PROBLEM DESCRIPTION: Go line by line through the entries and show those that hold the string "张曙光对".

Stored data entries:
╭──

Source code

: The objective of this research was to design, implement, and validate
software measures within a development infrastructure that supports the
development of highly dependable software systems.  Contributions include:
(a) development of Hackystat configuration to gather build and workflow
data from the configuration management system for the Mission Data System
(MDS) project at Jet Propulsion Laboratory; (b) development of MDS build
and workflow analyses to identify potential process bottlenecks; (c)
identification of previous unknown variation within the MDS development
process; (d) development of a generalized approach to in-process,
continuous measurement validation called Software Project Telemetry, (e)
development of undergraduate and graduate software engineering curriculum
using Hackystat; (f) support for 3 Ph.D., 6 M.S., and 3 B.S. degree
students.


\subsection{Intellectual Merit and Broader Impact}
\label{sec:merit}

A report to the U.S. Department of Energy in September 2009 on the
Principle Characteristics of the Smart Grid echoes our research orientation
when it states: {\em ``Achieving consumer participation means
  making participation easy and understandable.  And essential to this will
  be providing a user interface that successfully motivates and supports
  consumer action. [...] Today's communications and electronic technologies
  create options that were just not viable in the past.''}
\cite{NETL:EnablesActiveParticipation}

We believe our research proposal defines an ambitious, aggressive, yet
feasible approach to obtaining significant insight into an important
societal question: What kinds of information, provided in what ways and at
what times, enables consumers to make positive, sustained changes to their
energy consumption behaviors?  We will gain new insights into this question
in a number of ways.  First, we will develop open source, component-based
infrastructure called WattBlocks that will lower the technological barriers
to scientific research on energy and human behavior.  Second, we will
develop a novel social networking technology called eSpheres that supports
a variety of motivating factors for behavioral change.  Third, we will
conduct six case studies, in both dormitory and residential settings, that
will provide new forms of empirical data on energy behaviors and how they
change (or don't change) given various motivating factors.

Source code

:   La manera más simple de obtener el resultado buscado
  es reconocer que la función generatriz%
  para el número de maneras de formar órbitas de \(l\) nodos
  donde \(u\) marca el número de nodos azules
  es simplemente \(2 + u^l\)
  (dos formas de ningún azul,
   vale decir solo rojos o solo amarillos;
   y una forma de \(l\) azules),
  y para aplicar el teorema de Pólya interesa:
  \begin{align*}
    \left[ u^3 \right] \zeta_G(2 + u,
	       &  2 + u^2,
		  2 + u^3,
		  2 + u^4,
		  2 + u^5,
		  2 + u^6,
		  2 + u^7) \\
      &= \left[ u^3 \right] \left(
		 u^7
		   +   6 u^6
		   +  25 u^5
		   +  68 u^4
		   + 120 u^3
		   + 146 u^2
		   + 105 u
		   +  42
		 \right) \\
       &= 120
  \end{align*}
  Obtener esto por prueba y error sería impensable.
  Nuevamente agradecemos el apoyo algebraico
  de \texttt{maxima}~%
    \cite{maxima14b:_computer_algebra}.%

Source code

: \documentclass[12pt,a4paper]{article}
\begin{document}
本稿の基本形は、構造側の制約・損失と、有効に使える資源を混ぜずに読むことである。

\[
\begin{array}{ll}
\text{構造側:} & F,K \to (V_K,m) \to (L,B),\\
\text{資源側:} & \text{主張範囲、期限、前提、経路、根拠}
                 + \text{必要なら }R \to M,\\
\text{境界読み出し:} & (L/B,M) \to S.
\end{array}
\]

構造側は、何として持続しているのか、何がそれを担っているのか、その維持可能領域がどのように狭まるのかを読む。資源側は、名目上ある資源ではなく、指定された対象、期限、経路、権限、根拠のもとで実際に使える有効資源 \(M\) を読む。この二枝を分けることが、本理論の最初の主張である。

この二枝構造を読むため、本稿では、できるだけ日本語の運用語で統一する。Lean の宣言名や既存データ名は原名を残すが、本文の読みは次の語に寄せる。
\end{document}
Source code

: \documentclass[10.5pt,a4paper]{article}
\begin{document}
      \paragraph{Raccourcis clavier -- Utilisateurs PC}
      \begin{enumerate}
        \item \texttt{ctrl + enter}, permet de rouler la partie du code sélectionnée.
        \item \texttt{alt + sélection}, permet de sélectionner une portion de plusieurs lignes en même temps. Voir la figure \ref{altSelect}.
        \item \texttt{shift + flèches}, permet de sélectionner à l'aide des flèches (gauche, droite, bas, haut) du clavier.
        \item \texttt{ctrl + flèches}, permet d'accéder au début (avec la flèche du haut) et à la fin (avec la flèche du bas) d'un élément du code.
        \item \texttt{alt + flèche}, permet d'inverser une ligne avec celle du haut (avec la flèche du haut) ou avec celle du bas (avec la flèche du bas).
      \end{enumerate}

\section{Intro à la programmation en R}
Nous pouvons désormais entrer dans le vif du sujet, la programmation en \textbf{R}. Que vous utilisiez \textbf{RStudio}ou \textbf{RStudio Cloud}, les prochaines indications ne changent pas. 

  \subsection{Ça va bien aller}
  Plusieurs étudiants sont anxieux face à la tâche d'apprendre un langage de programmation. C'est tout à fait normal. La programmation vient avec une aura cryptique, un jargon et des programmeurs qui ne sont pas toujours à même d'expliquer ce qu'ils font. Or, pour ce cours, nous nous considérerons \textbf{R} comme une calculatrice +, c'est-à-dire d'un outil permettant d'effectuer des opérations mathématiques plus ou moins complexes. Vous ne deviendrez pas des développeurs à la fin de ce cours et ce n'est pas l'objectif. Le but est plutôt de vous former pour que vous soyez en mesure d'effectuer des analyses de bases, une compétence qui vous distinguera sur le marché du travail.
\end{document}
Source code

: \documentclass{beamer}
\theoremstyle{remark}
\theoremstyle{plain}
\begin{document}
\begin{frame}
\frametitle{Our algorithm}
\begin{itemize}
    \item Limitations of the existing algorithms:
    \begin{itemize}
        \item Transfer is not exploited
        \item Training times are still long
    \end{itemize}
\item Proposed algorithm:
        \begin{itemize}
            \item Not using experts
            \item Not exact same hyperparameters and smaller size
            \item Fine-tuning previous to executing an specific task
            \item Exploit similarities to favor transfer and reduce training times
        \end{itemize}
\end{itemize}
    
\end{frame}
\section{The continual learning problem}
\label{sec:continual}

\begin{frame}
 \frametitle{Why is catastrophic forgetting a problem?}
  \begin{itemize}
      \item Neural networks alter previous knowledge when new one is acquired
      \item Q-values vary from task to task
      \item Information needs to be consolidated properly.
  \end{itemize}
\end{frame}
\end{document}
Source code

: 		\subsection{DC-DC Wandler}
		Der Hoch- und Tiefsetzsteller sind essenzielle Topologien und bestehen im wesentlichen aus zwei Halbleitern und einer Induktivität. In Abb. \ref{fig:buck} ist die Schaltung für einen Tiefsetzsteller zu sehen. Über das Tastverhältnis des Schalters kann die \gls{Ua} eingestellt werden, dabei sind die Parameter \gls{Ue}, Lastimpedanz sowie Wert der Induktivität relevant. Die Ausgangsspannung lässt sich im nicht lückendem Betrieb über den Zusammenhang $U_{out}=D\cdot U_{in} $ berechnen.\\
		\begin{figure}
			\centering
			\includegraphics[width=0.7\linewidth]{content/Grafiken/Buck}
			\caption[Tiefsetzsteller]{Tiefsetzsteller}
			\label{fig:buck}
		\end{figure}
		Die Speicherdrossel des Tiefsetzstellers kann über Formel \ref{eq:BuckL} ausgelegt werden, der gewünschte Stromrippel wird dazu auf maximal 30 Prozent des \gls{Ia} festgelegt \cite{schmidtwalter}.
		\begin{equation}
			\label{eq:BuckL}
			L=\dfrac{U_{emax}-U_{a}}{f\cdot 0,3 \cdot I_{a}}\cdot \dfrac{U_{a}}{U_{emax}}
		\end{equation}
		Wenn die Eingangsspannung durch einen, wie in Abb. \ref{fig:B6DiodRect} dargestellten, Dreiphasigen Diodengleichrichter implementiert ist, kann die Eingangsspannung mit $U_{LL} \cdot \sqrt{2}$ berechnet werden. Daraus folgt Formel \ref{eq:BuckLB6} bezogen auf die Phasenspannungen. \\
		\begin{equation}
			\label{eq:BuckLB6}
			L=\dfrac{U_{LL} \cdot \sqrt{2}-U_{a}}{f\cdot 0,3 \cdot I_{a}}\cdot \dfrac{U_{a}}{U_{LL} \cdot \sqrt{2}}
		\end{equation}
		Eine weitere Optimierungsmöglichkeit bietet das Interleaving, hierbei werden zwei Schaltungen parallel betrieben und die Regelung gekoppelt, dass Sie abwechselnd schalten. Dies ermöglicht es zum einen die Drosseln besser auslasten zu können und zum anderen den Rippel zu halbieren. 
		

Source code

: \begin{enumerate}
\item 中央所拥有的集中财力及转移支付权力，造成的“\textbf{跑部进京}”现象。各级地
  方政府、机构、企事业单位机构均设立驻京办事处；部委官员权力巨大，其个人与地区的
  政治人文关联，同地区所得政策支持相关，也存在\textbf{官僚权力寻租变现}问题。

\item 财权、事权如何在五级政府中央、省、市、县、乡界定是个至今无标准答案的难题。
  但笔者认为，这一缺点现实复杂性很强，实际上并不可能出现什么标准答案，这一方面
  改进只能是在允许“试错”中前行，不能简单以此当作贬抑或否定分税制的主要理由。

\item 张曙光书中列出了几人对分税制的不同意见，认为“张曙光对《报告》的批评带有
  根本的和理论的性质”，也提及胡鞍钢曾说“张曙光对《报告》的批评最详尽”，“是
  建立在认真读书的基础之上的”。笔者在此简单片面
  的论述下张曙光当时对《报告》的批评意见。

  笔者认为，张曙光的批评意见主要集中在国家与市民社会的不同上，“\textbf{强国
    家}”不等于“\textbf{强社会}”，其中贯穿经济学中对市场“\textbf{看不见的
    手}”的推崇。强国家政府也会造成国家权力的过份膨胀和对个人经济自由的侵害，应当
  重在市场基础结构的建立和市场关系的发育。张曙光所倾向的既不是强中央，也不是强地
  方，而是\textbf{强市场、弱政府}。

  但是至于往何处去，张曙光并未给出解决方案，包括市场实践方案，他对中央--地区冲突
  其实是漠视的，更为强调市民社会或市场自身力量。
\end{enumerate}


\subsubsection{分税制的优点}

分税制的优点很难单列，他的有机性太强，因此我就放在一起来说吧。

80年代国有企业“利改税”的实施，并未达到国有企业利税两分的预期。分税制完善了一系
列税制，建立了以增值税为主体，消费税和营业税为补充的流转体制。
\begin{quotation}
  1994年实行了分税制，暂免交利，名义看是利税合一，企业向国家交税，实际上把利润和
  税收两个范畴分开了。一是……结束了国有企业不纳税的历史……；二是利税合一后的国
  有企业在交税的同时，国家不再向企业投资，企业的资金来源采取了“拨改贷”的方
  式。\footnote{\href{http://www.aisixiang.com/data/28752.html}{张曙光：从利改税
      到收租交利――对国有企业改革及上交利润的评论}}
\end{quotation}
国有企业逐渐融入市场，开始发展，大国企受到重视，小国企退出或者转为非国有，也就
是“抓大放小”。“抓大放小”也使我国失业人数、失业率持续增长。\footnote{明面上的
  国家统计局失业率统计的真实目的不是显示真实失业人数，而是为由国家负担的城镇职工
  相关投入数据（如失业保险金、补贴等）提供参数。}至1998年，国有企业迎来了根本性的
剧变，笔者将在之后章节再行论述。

╰──

RESULT OF THE EXERCISE:
\item 张曙光书中列出了几人对分税制的不同意见，认为“张曙光对《报告》的批评带有
  根本的和理论的性质”，也提及胡鞍钢曾说“张曙光对《报告》的批评最详尽”，“是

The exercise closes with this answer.